C’est-à-dire : Ce que tu dois vouloir (qui est la connaissance intime de Jésus) tu as à le demander, tu ne peux que le demander. C’est exactement ce qui se passe pour ma croissance personnelle en AA ; l’action de demander est formelle dans les Étapes cinq et onze. Je suis seul à pouvoir le faire et ne peux le faire qu’en demandant.
4. B - L’OBSESSION OU LE MYSTÈRE DE LA GRÂCE DE DIEU CHEZ BILL
De même que parfois nous avons l’impression d’avoir vaincu l’alcool sans aide, de même, le chrétien peut être tenté de croire que, pour pouvoir mériter son salut, ce salut ne doit dépendre que de la volonté propre de l’homme. La vision de la théologie chrétienne (ou spécialement augustinienne), adoptée par Ignace, fait dépendre ma vertu de la grâce divine ; chez AA, ma reconstruction dépend de la « grâce de Dieu » (formule que notre petit livre 12-12 de 200 à 300 pages mentionne 26 fois…). Mon rétablissement, selon cette vision, c’est la grâce de Dieu.
4. C - CHRISTIANISME ET PLURALISME CHEZ AA
Cette comparaison sommaire identifie le programme AA à certains éléments du christianisme. Est-ce pour cette raison que les publications AA n’ont jamais présenté une telle comparaison ? Alors qu’elle s’impose, au vu des affirmations répétées de Bill, qui se délecte à rappeler l’opinion d’Edward Dowling sur notre programme de Douze Etapes. Alors qu’elle est facile à faire, comme le prouve le petit schéma ci-dessus.

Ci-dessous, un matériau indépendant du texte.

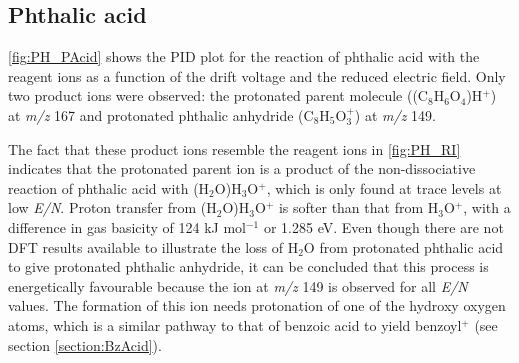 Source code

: \subsection{Phthalic acid}

\autoref{fig:PH_PAcid} shows the PID plot for the reaction of phthalic acid with the reagent ions as a function of the drift voltage and the reduced electric field. 
%
Only two product ions were observed: the protonated parent molecule  ((C$_8$H$_6$O$_4$)H$^+$)  at \textit{m/z} 167 and  protonated phthalic anhydride (C$_8$H$_{5}$O$_3^+$) at \textit{m/z} 149.

The fact that these product ions resemble the reagent ions in \autoref{fig:PH_RI} indicates that the protonated parent ion is a product of the non-dissociative reaction of phthalic acid with (H$_2$O)H$_3$O$^+$, which is only found at trace levels at low \textit{E/N}.
%
Proton transfer from (H$_2$O)H$_3$O$^+$ is  softer  than that from H$_3$O$^+$, with a difference in gas basicity  of 124 kJ mol$^{-1}$ or 1.285 eV.
%
Even though there are not DFT results available to illustrate the loss of H$_2$O from protonated phthalic acid to give protonated phthalic anhydride, it can be concluded that this process is energetically favourable because the ion at \textit{m/z} 149 is observed for all \textit{E/N} values. 
%
The formation of this ion needs  protonation of one of the hydroxy oxygen atoms, which is a similar pathway to that of benzoic acid to yield benzoyl$^+$ (see section \ref{section:BzAcid}). %














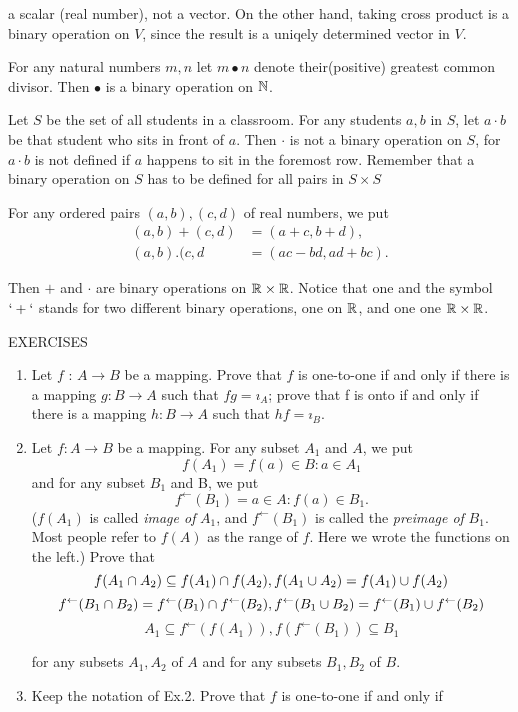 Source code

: \documentclass[11pt]{amsbook}
\begin{document}
a scalar (real number), not a vector. On the other hand, taking cross product is a binary operation on $V$, since the result is a uniqely determined vector in $V$.

\begin{hEnumerateAlpha}
\item
For any natural numbers $m,n$ let  $m \bullet n$ denote their(positive) greatest common divisor. Then $\bullet$ is a binary operation on $\mathbb{N}$.
\item
Let $S$ be the set of all students in a classroom. For any students $a,b$ in $S$, let $a\cdot b$ be that student who sits in front of $a$. Then $\cdot$ is not a 
binary operation on $S$, for $a\cdot b$ is not defined if $a$ happens to sit in the foremost row. Remember that a binary operation on $S$ has to be defined for all 
pairs in $S\times S$
\item
For any ordered pairs $(a,b),(c,d)$ of real numbers, we put 
  \begin{align*}
    (a,b)+(c,d)  &= (a+c,b+d), \\
    (a,b).(c,d   &=(ac-bd,ad+bc).
  \end{align*}


Then $+$ and $\cdot$ are binary operations on $\mathbb{R} \times \mathbb{R}$. Notice that one and the symbol $`+`$ stands for two different binary operations, one on $\mathbb{R}$,
and one one $\mathbb{R} \times \mathbb{R}$. 
\end{hEnumerateAlpha}
\begin{center}
EXERCISES
\end{center}


  \begin{enumerate}

  \item 
  Let $f$ : $ A   \to B$ be a mapping. Prove that $f$ is one-to-one if and only if there is a mapping $g:B \to A $ such that $ f g = ı_A $; prove that f is 
  onto if and only if there is a mapping $h:B \to A$ such that $hf = ı_B$.
  \item
  Let $f:A \to B$ be a mapping. For any subset $A_1$ and $A$, we put 
  $$ f(A_1) = {f(a)\in B : a \in A_1} $$
  and for any subset $B_1$ and B, we put 
  $$ f^\leftarrow (B_1) = {a \in A : f(a) \in B_1}.$$
  ($f(A_1)$ is called \emph{image of} $A_1$, and $f^\leftarrow (B_1)$ is called the     \emph{preimage of} $B_1$. Most people refer to $f(A)$ as the range of $f$. Here 
    we wrote the functions on the left.) Prove that
    \[
          f(A_1 \cap A_2) \subseteq f(A_1) \cap f(A_2), 
          f(A_1 \cup A_2) =f(A_1) \cup f(A_2) 
    \]
    \[
          f^\leftarrow(B_1 \cap B_2) = f^\leftarrow(B_1) \cap f^\leftarrow(B_2), f^\leftarrow(B_1 \cup B_2) = f^\leftarrow(B_1) \cup f^\leftarrow(B_2) 
    \]
    \[
          A_1 \subseteq f^\leftarrow(f(A_1)), f(f^\leftarrow(B_1)) \subseteq B_1
    \]
    
    for any subsets $A_1,A_2$ of $A$ and for any subsets $B_1, B_2$ of $B$.
    \item
    Keep the notation of Ex.2. Prove that $f$ is one-to-one if and only if
  \end{enumerate}
\end{document}

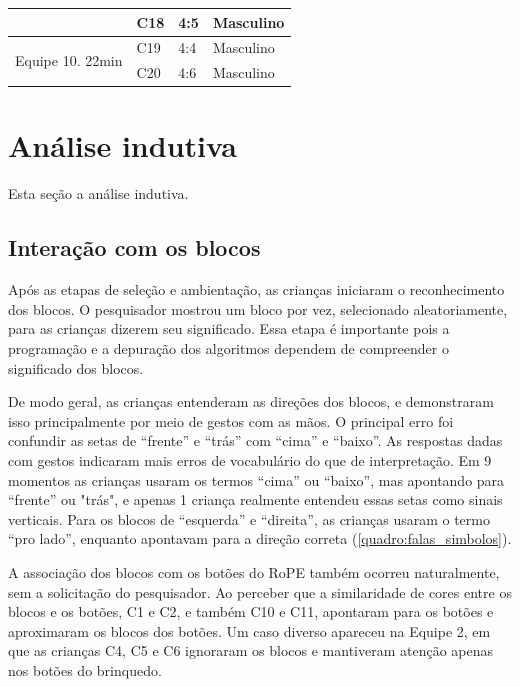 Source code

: \begin{quadro}[!h]
{\begin{footnotesize}
{\begin{tabular}{|l|l|l|l|}
                                                                                        & C18              & 4:5                            & Masculino \\ 
            \hline
            \multirow{2}{*}{Equipe 10. 22min}               & C19              & 4:4                            & Masculino \\ 
            \cline{2-4}
                                                                                        & C20              & 4:6                            & Masculino  \\
            \hline
            \end{tabular}
        }
        \end{footnotesize}
    }
\end{quadro}

\section{Análise indutiva}

Esta seção a análise indutiva. 

\subsection{Interação com os blocos}

Após as etapas de seleção e ambientação, as crianças iniciaram o reconhecimento dos blocos. O pesquisador mostrou um bloco por vez, selecionado aleatoriamente, para as crianças dizerem seu significado. Essa etapa é importante pois a programação e a depuração dos algoritmos dependem de compreender o significado dos blocos. 

De modo geral, as crianças entenderam as direções dos blocos, e demonstraram isso principalmente por meio de gestos com as mãos. O principal erro foi confundir as setas de “frente” e “trás” com “cima” e “baixo”. As respostas dadas com gestos indicaram mais erros de vocabulário do que de interpretação. Em 9 momentos as crianças usaram os termos “cima” ou “baixo”, mas apontando para “frente” ou "trás", e apenas 1 criança realmente entendeu essas setas como sinais verticais. Para os blocos de “esquerda” e “direita”, as crianças usaram o termo “pro lado”, enquanto apontavam para a direção correta (\autoref{quadro:falas_simbolos}).

A associação dos blocos com os botões do RoPE também ocorreu naturalmente, sem a solicitação do pesquisador. Ao perceber que a similaridade de cores entre os blocos e os botões, C1 e C2, e também C10 e C11, apontaram para os botões e aproximaram os blocos dos botões. Um caso diverso apareceu na Equipe 2, em que as crianças C4, C5 e C6 ignoraram os blocos e mantiveram atenção apenas nos botões do brinquedo.

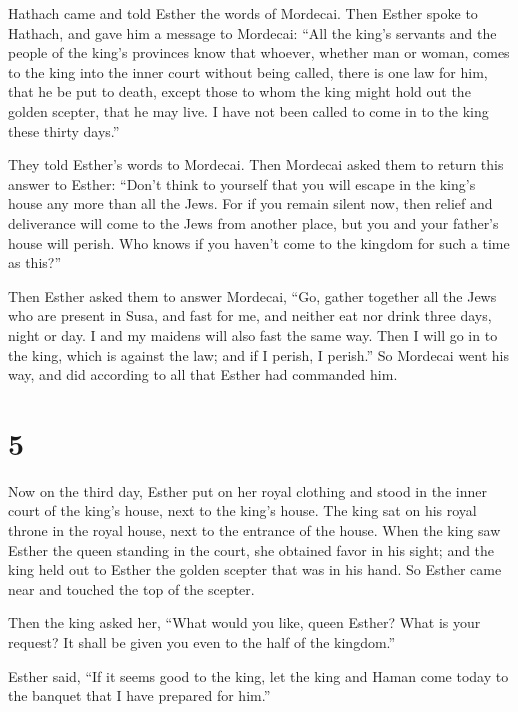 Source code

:  Hathach came and told Esther the words of Mordecai.
 Then Esther spoke to Hathach, and gave him a message to
Mordecai:  ``All the king's servants and the people of
the king's provinces know that whoever, whether man or woman, comes to
the king into the inner court without being called, there is one law for
him, that he be put to death, except those to whom the king might hold
out the golden scepter, that he may live. I have not been called to come
in to the king these thirty days.''

 They told Esther's words to Mordecai. 
Then Mordecai asked them to return this answer to Esther: ``Don't think
to yourself that you will escape in the king's house any more than all
the Jews.  For if you remain silent now, then relief and
deliverance will come to the Jews from another place, but you and your
father's house will perish. Who knows if you haven't come to the kingdom
for such a time as this?''

 Then Esther asked them to answer Mordecai,
 ``Go, gather together all the Jews who are present in
Susa, and fast for me, and neither eat nor drink three days, night or
day. I and my maidens will also fast the same way. Then I will go in to
the king, which is against the law; and if I perish, I perish.''
 So Mordecai went his way, and did according to all that
Esther had commanded him.

\hypertarget{section-4}{%
\section{5}\label{section-4}}

 Now on the third day, Esther put on her royal clothing
and stood in the inner court of the king's house, next to the king's
house. The king sat on his royal throne in the royal house, next to the
entrance of the house.  When the king saw Esther the queen
standing in the court, she obtained favor in his sight; and the king
held out to Esther the golden scepter that was in his hand. So Esther
came near and touched the top of the scepter.

 Then the king asked her, ``What would you like, queen
Esther? What is your request? It shall be given you even to the half of
the kingdom.''

 Esther said, ``If it seems good to the king, let the king
and Haman come today to the banquet that I have prepared for him.''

En effet, dès 1939, les précautions de langage du livre Les AA permettaient aux membres d’employer le programme à leur mode, sans nécessairement aller dans le sens chrétien : si Dieu est la table des AA, la grâce de Dieu serait cette force impalpable que j’ai reçue à ma première réunion, force qui m’a conduit à ma deuxième réunion… et encore aujourd’hui, à chaque réunion, une même force me fait aller à la réunion suivante.
Ainsi, Bill fait dire au médecin qui a examiné le phénomène AA : « Nous constatons chez les AA la présence d’une force sans cesse agissante, mais que nous ne pouvons comprendre. Nous l’appelons le facteur X. Vous l’appelez Dieu. » (Le mouvement des AA devient adulte, 1957, ch. 1, traduct. fr. 1983 p. 56 l. 2/bas-57 l. 1 ; Nouvelle version : p. 47 § 1.s)
Le résultat est que les interprétations sont libres, que les réunions ne sont pas chrétiennes, mais pluralistes, même si le message avec son programme est marqué par le christianisme. Les réunions forment à leur tour un message, qui est pluraliste.